> Directions for this task: Using the records below, output the stretch that opens with the line containing "identity. You just" and closes with the line containing "available [here](https://atom.io/). A", exactly and including both lines, with nothing more.

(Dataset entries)
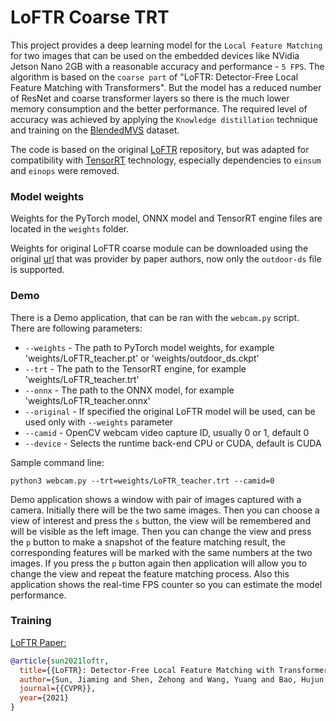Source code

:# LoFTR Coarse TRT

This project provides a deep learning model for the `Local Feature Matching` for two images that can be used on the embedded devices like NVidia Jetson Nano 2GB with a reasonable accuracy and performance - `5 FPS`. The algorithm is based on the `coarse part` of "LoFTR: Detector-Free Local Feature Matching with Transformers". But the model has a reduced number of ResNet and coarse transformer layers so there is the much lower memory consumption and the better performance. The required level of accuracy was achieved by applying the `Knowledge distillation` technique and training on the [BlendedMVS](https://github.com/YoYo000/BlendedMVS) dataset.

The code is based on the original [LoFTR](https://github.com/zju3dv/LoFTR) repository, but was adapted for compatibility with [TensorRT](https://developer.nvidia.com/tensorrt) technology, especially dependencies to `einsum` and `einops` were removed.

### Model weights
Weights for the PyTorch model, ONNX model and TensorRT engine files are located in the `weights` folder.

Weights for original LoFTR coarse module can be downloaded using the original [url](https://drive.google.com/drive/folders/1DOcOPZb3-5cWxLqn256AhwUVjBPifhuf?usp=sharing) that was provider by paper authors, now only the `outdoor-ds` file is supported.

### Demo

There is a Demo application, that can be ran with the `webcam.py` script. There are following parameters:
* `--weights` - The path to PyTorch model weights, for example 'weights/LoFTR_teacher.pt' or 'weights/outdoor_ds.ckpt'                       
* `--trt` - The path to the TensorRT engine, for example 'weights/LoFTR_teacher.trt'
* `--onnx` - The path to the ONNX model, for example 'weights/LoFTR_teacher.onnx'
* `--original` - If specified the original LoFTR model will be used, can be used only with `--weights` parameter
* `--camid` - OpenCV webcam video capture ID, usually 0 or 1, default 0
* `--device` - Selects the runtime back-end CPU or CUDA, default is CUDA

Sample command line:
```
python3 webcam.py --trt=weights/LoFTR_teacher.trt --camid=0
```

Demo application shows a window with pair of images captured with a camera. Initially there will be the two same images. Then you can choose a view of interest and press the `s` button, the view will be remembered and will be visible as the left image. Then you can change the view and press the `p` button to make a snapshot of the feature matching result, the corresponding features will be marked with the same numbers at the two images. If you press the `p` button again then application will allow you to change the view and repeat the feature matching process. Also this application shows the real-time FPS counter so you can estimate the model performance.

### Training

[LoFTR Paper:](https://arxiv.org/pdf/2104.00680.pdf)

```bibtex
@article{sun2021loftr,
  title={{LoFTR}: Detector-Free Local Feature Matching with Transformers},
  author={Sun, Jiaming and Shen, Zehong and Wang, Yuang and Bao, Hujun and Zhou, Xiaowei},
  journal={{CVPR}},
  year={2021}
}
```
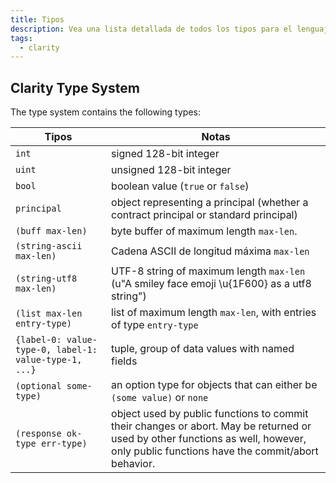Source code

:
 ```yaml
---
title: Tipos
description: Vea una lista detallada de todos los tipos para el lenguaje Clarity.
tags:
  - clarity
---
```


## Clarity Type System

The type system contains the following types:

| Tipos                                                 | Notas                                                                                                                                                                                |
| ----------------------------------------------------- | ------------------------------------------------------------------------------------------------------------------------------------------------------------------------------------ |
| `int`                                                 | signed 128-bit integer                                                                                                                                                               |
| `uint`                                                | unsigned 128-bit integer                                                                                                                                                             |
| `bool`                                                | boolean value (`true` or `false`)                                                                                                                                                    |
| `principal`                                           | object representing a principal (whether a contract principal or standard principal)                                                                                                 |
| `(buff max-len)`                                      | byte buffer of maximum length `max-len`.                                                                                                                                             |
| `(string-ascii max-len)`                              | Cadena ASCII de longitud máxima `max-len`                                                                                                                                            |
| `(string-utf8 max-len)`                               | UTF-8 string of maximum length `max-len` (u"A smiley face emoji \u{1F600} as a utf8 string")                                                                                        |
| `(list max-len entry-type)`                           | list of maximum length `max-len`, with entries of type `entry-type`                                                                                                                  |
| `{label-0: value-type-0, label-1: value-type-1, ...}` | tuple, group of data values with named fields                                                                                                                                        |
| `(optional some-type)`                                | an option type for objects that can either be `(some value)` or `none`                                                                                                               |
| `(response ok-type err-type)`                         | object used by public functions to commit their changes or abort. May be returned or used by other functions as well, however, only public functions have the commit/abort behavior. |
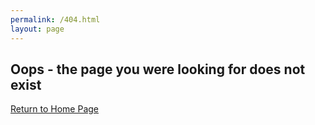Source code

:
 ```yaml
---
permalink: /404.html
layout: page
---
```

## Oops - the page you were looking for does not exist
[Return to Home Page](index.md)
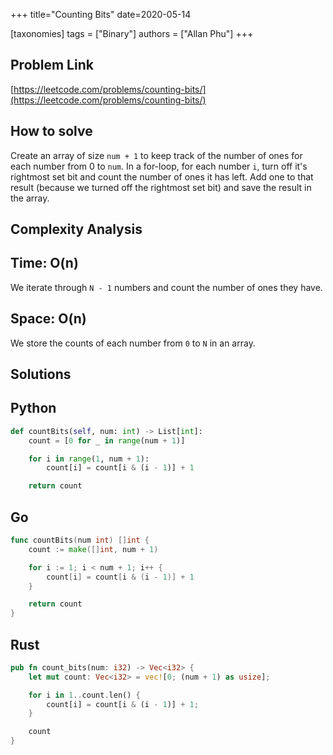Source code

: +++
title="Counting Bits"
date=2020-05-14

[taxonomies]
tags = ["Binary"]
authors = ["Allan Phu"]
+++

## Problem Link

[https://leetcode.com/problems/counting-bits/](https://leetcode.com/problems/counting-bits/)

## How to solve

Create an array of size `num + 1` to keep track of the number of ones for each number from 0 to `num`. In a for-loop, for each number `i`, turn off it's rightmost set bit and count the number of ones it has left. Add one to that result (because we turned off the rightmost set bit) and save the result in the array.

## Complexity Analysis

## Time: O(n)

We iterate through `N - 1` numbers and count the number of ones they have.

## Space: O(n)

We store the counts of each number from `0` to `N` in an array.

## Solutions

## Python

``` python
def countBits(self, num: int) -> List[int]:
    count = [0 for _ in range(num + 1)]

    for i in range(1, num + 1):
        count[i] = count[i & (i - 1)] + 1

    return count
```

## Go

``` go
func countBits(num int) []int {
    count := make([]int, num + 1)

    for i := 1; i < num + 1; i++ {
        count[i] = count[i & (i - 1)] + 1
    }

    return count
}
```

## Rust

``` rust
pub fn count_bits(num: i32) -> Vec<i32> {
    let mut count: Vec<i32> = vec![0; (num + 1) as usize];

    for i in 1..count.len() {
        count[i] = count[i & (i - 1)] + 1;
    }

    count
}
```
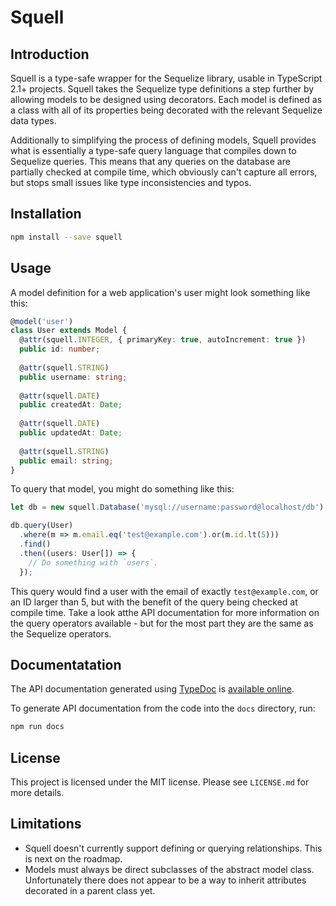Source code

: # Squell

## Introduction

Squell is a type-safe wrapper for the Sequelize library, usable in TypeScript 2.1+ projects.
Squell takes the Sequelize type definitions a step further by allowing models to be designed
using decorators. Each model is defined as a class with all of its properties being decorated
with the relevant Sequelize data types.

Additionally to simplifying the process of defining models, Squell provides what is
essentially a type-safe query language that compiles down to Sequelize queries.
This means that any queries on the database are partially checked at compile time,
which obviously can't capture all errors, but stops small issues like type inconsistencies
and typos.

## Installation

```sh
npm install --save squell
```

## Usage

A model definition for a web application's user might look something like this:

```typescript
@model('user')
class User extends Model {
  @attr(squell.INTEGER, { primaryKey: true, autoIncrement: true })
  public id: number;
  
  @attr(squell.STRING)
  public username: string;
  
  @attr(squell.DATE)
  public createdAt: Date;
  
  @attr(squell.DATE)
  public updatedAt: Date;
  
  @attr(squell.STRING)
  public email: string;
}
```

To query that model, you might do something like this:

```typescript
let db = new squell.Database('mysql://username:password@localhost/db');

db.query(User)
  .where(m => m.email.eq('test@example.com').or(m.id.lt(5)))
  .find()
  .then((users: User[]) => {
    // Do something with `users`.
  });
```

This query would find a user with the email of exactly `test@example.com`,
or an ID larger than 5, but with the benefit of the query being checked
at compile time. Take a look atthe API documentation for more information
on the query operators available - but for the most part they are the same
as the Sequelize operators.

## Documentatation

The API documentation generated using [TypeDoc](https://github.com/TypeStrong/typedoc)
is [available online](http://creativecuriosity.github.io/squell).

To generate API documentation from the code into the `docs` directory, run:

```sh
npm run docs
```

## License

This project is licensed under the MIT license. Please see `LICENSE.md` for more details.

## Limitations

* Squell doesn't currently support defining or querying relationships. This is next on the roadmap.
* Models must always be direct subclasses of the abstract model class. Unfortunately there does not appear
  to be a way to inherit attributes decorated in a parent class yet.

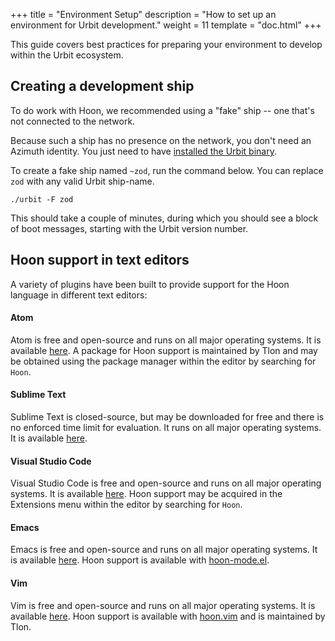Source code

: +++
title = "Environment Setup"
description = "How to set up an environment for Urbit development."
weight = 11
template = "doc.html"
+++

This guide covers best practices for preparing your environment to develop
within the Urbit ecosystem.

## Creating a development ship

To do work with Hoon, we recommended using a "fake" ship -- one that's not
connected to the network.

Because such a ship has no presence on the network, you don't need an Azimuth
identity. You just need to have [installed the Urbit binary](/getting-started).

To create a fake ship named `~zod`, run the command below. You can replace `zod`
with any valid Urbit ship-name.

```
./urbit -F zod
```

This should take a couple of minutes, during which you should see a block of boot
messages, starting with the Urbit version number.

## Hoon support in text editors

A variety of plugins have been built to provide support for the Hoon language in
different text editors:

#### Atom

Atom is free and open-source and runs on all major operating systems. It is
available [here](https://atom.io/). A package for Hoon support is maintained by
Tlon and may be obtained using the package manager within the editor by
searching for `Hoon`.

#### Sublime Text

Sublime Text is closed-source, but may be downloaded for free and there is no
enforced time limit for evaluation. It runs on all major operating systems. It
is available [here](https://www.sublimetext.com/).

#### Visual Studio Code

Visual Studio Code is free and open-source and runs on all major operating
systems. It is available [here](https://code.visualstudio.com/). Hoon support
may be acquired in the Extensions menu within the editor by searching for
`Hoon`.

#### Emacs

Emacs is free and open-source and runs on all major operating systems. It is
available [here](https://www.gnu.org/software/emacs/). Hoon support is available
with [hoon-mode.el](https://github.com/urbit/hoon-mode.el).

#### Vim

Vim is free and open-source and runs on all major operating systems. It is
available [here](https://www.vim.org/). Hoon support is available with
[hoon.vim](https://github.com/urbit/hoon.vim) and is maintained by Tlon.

> Finished task:
identity. You just need to have [installed the Urbit binary](/getting-started).

To create a fake ship named `~zod`, run the command below. You can replace `zod`
with any valid Urbit ship-name.

```
./urbit -F zod
```

This should take a couple of minutes, during which you should see a block of boot
messages, starting with the Urbit version number.

## Hoon support in text editors

A variety of plugins have been built to provide support for the Hoon language in
different text editors:

#### Atom

Atom is free and open-source and runs on all major operating systems. It is
available [here](https://atom.io/). A package for Hoon support is maintained by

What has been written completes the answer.